Con ocasión de la campaña electoral, he oído hablar mucho de “redistribución” de la riqueza, y de la necesidad de mayores impuestos a los “más ricos”. Se ha dicho, también, que lo importante no es la riqueza, sino su redistribución.
No es pues de extrañar, que algunos políticos estén convencidos de que el objetivo de la progresividad es la redistribución. Pero vayamos por partes.
Desde un punto de vista técnico, progresividad significa que el esfuerzo fiscal que ha de hacer quien más capacidad económica tiene, ha de ser igual que al que ha de hacer quien tiene una capacidad económica menor. Sin embargo, no hay un consenso científico sobre cómo esta se ha de cuantificar.
Precisamente por ello, es cierto que la “ideología política” influye en su graduación. No obstante lo anterior, entre los expertos existe un consenso importante respecto a lo que ha de ser una progresividad “moderada”.
¿Por qué? Porque de lo contrario, la progresividad se está utilizando con finalidad distinta a los ideales de la “justicia tributaria”.
Quiero decir con ello que el objetivo de conseguir un esfuerzo fiscal igual o equivalente, se consigue con una progresividad “moderada”.
Cuando la progresividad es más acusada, su objetivo ya no es la justicia tributaria, sino la reducción de las desigualdades de renta a través de los impuestos. Y ambas cosas son distintas.
Este segundo tipo de progresividad, más bien “ideológica”, responde a la concepción de justicia social que cada uno tenga. Para mí, no es correcta.
Y no lo es porque la verdadera reducción de las desigualdades se consigue a través de políticas selectivas de gasto, esto es, de políticas destinadas a reducir la vulnerabilidad. Hablamos, entonces, de progresividad en el “gasto”. Y es a través de esta última como las desigualdades se consiguen de verdad reducir.
No hay que olvidar, tampoco, las denominadas políticas predistributivas, de origen anglosajón, y que persiguen que la riqueza se distribuya de forma natural de forma más equitativa antes de los impuestos. Sin embargo, no he oído a nadie reconocer que el verdadero problema de la fiscalidad es que nuestro actual esfuerzo fiscal se distribuye de forma ineficiente.
¿Qué quiero decir?

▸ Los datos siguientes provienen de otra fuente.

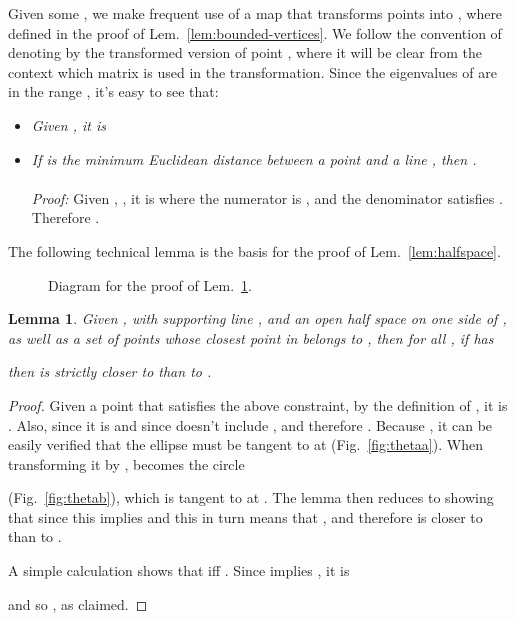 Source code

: \documentclass[11pt]{article}
\newtheorem{lemma}[theorem]{Lemma}
\begin{document}
Given some , we make frequent use of a map that transforms points
 into , where 
 defined in the
proof of Lem.~\ref{lem:bounded-vertices}. We follow the convention of denoting by  the transformed version of point
, where it will be clear from the context which matrix  is used in
the transformation. 
Since the eigenvalues of  are in the range , it's easy to
see that: \begin{itemize}
\item \emph{Given , it is }
\item \emph{If  is the minimum Euclidean distance between a point
 and a line , then .}\\ \\
\emph{Proof:} Given , , it is  where the numerator is , and the denominator satisfies 
. Therefore . 
\end{itemize}
The following technical lemma is 
the basis for the proof of Lem.~\ref{lem:halfspace}. 




\begin{figure}[ht]
\centering
{}
\label{fig:theta}
\caption{Diagram for the proof of Lem.~\ref{lem:tech}.}
\end{figure}


\begin{lemma}\label{lem:tech}
	Given , with supporting line , and 
an open half space  on one side of , 
as well as a set  of points whose closest point in 
belongs to , 
then 
for all , if  has

then  is strictly closer to  than to . 
\end{lemma}
\begin{proof}
Given a point  that satisfies the above constraint, 
by the definition of , 
it is . 
Also, since it is  and since  doesn't include , 
 and therefore .
Because , 
it can be easily verified that the ellipse  must be 
tangent to  at  (Fig.~\ref{fig:thetaa}). 
When transforming it by ,  becomes the circle

(Fig.~\ref{fig:thetab}), which is tangent to  at . 
The lemma then reduces to showing that  since this
implies  and this in turn means that , and therefore  is closer to  than to . 




A simple calculation shows that  iff 
. Since  implies , it is 

and so , as claimed. 	
\end{proof}
\end{document}
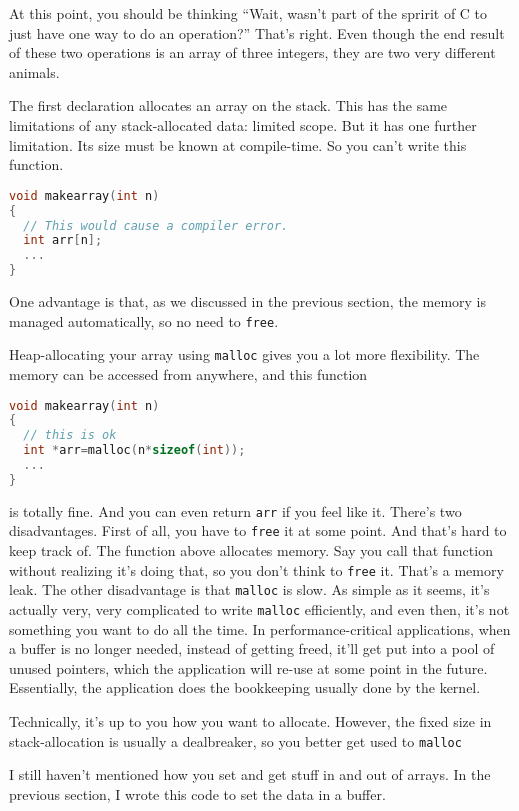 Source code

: \documentclass[ebook,11pt,oneside,openany]{memoir}
\begin{document}
At this point, you should be thinking ``Wait, wasn't part of the spririt of C to just have one way to do an operation?'' That's right. Even though the end result of these two operations is an array of three integers, they are two very different animals.

The first declaration allocates an array on the stack. This has the same limitations of any stack-allocated data: limited scope. But it has one further limitation. Its size must be known at compile-time. So you can't write this function. 

\begin{lstlisting}[language=C]
void makearray(int n) 
{
  // This would cause a compiler error.
  int arr[n];
  ...
}
\end{lstlisting}

One advantage is that, as we discussed in the previous section, the memory is managed automatically, so no need to \texttt{free}.

Heap-allocating your array using \texttt{malloc} gives you a lot more flexibility. The memory can be accessed from anywhere, and this function 

\begin{lstlisting}[language=C]
void makearray(int n) 
{
  // this is ok
  int *arr=malloc(n*sizeof(int));
  ...
}
\end{lstlisting}

is totally fine. And you can even return \texttt{arr} if you feel like it. There's two disadvantages. First of all, you have to \texttt{free} it at some point. And that's hard to keep track of. The function above allocates memory. Say you call that function without realizing it's doing that, so you don't think to \texttt{free} it. That's a memory leak. The other disadvantage is that \texttt{malloc} is slow. As simple as it seems, it's actually very, very complicated to write \texttt{malloc} efficiently, and even then, it's not something you want to do all the time. In performance-critical applications, when a buffer is no longer needed, instead of getting freed, it'll get put into a pool of unused pointers, which the application will re-use at some point in the future. Essentially, the application does the bookkeeping usually done by the kernel. 

Technically, it's up to you how you want to allocate. However, the fixed size in stack-allocation is usually a dealbreaker, so you better get used to \texttt{malloc}

I still haven't mentioned how you set and get stuff in and out of arrays. In the previous section, I wrote this code to set the data in a buffer.
\end{document}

Pues que nuestro sistema tributario en su conjunto no es verdaderamente progresivo. En efecto; si calculamos lo que cada uno de nosotros pagamos en impuestos, y miramos el porcentaje que representa sobre el importe de riqueza de cada uno, nos daremos cuenta de que quien más riqueza tiene no hace un esfuerzo fiscal igual al que menos riqueza tiene.

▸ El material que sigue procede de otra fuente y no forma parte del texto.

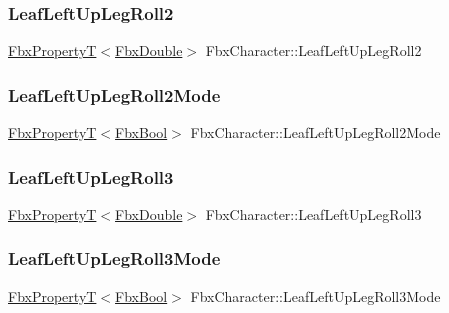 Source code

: \subsubsection{\texorpdfstring{Leaf\+Left\+Up\+Leg\+Roll2}{LeafLeftUpLegRoll2}}
{\footnotesize\ttfamily \hyperlink{class_fbx_property_t}{Fbx\+PropertyT}$<$\hyperlink{fbxtypes_8h_a171e72a1c46fc15c1a6c9c31948c1c5b}{Fbx\+Double}$>$ Fbx\+Character\+::\+Leaf\+Left\+Up\+Leg\+Roll2}

\mbox{\label{class_fbx_character_aec26440a6eb3ddf1451bca2a9c09ac21}} 
\subsubsection{\texorpdfstring{Leaf\+Left\+Up\+Leg\+Roll2\+Mode}{LeafLeftUpLegRoll2Mode}}
{\footnotesize\ttfamily \hyperlink{class_fbx_property_t}{Fbx\+PropertyT}$<$\hyperlink{fbxtypes_8h_a92e0562b2fe33e76a242f498b362262e}{Fbx\+Bool}$>$ Fbx\+Character\+::\+Leaf\+Left\+Up\+Leg\+Roll2\+Mode}

\mbox{\label{class_fbx_character_abebd72ca2e28adad945143805f05b56b}} 
\subsubsection{\texorpdfstring{Leaf\+Left\+Up\+Leg\+Roll3}{LeafLeftUpLegRoll3}}
{\footnotesize\ttfamily \hyperlink{class_fbx_property_t}{Fbx\+PropertyT}$<$\hyperlink{fbxtypes_8h_a171e72a1c46fc15c1a6c9c31948c1c5b}{Fbx\+Double}$>$ Fbx\+Character\+::\+Leaf\+Left\+Up\+Leg\+Roll3}

\mbox{\label{class_fbx_character_a21b83a15b1e9251f7c0dd8cf7b05f10f}} 
\subsubsection{\texorpdfstring{Leaf\+Left\+Up\+Leg\+Roll3\+Mode}{LeafLeftUpLegRoll3Mode}}
{\footnotesize\ttfamily \hyperlink{class_fbx_property_t}{Fbx\+PropertyT}$<$\hyperlink{fbxtypes_8h_a92e0562b2fe33e76a242f498b362262e}{Fbx\+Bool}$>$ Fbx\+Character\+::\+Leaf\+Left\+Up\+Leg\+Roll3\+Mode}


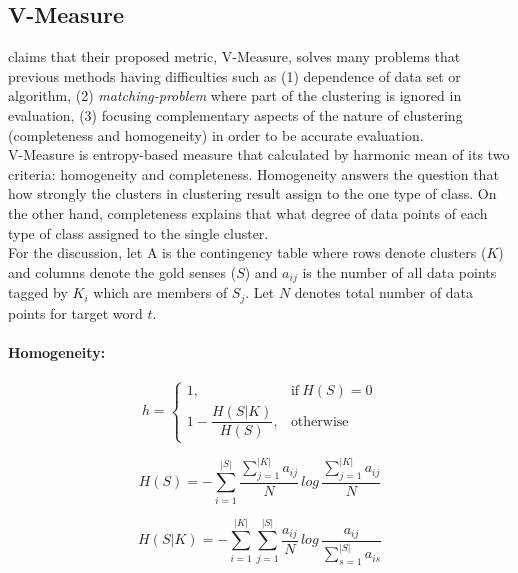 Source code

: \subsection{V-Measure}

\cite{rosenberg07vmeasure} claims that their proposed metric, V-Measure, solves many problems that previous methods having difficulties such as (1) dependence of data set or algorithm, (2) \emph{matching-problem} where part of the clustering is ignored in evaluation, (3) focusing complementary aspects of the nature of clustering (completeness and homogeneity) in order to be accurate evaluation. \\

V-Measure is entropy-based measure that calculated by harmonic mean of its two criteria: homogeneity and completeness. Homogeneity answers the question that how strongly the clusters in clustering result assign to the one type of class. On the other hand, completeness explains that what degree of data points of each type of class assigned to the single cluster. \\

For the discussion, let A is the contingency table where rows denote clusters ($K$) and columns denote the gold senses ($S$) and $a_{ij}$ is the number of all data points tagged by $K_i$ which are members of $S_j$. Let $N$ denotes total number of
data points for target word $t$.


\paragraph{Homogeneity:}


\begin{equation}
    h =
    \begin{cases}
      1, & \text{if}\ H(S) = 0 \\
      1 - \dfrac{H(S|K)}{H(S)}, & \text{otherwise}
    \end{cases}
  \end{equation}
  
\begin{equation}
H(S) = -\sum\limits_{i = 1}^{|S|} \dfrac{\sum_{j=1}^{|K|}a_{ij}}{N}\,log\, \dfrac{\sum_{j=1}^{|K|}a_{ij}}{N}
\end{equation}

\begin{equation}
H(S|K) = -\sum\limits_{i = 1}^{|K|} \sum\limits_{j = 1}^{|S|} \dfrac{a_{ij}}{N}\,log\, \dfrac{a_{ij}}{\sum_{s=1}^{|S|}a_{is}}
\end{equation}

Esto es, que lo que se paga por impuestos no aumenta porcentualmente a medida que nuestra riqueza aumenta. En consecuencia, nuestro sistema no es progresivo. Y de ahí, que el esfuerzo fiscal se distribuya de forma ineficiente. Sin embargo, la solución no es subir los impuestos a los más ricos, sino distribuir de forma eficiente el esfuerzo fiscal; eficiencia que se consigue reduciendo a unos los impuestos, y aumentándoselos a otros.

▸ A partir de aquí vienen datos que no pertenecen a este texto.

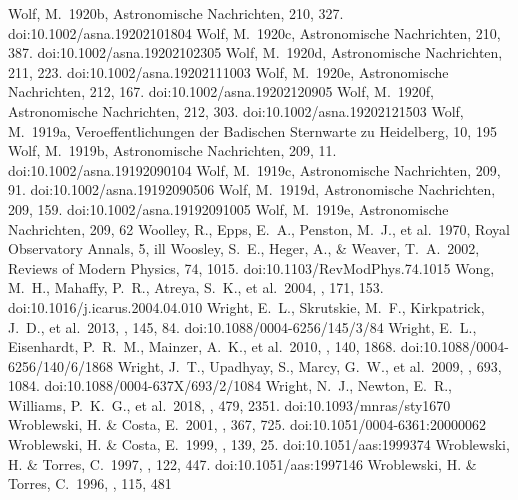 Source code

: \documentclass[twocolumn,tighten,twocolappendix]{aastex631}
\begin{document}
\begin{thebibliography}{}
 Wolf, M.\ 1920b, Astronomische Nachrichten, 210, 327. doi:10.1002/asna.19202101804
 Wolf, M.\ 1920c, Astronomische Nachrichten, 210, 387. doi:10.1002/asna.19202102305
 Wolf, M.\ 1920d, Astronomische Nachrichten, 211, 223. doi:10.1002/asna.19202111003
 Wolf, M.\ 1920e, Astronomische Nachrichten, 212, 167. doi:10.1002/asna.19202120905
 Wolf, M.\ 1920f, Astronomische Nachrichten, 212, 303. doi:10.1002/asna.19202121503
 Wolf, M.\ 1919a, Veroeffentlichungen der Badischen Sternwarte zu Heidelberg, 10, 195
 Wolf, M.\ 1919b, Astronomische Nachrichten, 209, 11. doi:10.1002/asna.19192090104
 Wolf, M.\ 1919c, Astronomische Nachrichten, 209, 91. doi:10.1002/asna.19192090506
 Wolf, M.\ 1919d, Astronomische Nachrichten, 209, 159. doi:10.1002/asna.19192091005
 Wolf, M.\ 1919e, Astronomische Nachrichten, 209, 62
 Woolley, R., Epps, E.~A., Penston, M.~J., et al.\ 1970, Royal Observatory Annals, 5, ill
 Woosley, S.~E., Heger, A., \& Weaver, T.~A.\ 2002, Reviews of Modern Physics, 74, 1015. doi:10.1103/RevModPhys.74.1015
 Wong, M.~H., Mahaffy, P.~R., Atreya, S.~K., et al.\ 2004, \icarus, 171, 153. doi:10.1016/j.icarus.2004.04.010
 Wright, E.~L., Skrutskie, M.~F., Kirkpatrick, J.~D., et al.\ 2013, \aj, 145, 84. doi:10.1088/0004-6256/145/3/84
 Wright, E.~L., Eisenhardt, P.~R.~M., Mainzer, A.~K., et al.\ 2010, \aj, 140, 1868. doi:10.1088/0004-6256/140/6/1868
 Wright, J.~T., Upadhyay, S., Marcy, G.~W., et al.\ 2009, \apj, 693, 1084. doi:10.1088/0004-637X/693/2/1084
 Wright, N.~J., Newton, E.~R., Williams, P.~K.~G., et al.\ 2018, \mnras, 479, 2351. doi:10.1093/mnras/sty1670
 Wroblewski, H. \& Costa, E.\ 2001, \aap, 367, 725. doi:10.1051/0004-6361:20000062
 Wroblewski, H. \& Costa, E.\ 1999, \aaps, 139, 25. doi:10.1051/aas:1999374
 Wroblewski, H. \& Torres, C.\ 1997, \aaps, 122, 447. doi:10.1051/aas:1997146
 Wroblewski, H. \& Torres, C.\ 1996, \aaps, 115, 481

\end{thebibliography}
\end{document}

Ello exige, a su vez, un replanteamiento global de la fiscalidad de la riqueza, y no soluciones parciales. Y aun así, no solucionamos el verdadero problema, que es la necesidad de crear riqueza. No a cualquier precio. De ahí la importancia de una economía “social” de mercado cuya característica esencial es que se trata de una economía orientada al bien común, es decir, a conseguir una vida digna para todos.
Vida digna que solo es posible a través de un trabajo digno, y no de ayudas económicas. Vida digna, en un contexto de responsabilidad subsidiaria del Estado, esto es, que la responsabilidad principal es siempre de la persona y de los entes intermedios, como las familias y las ONG.
Pero aun así, no hemos resuelto el principal problema, que es el gasto público, cuya solución requiere, primero, una gestión eficiente, segundo, mayor colaboración público-privada, y, tercero, ser consciente que su importe tiene un límite que en cada Estado es distinto.
El problema, hoy, es que al haberse abierto el melón de los “derechos para todos”, el gasto no tiene límite. Y la riqueza sí que lo tiene. A pesar de ello, no he oído a casi nadie hablar de estos problemas.
¿Será que no existen? Estoy convencido de que el problema es mío, un viejo existencialista fiscal.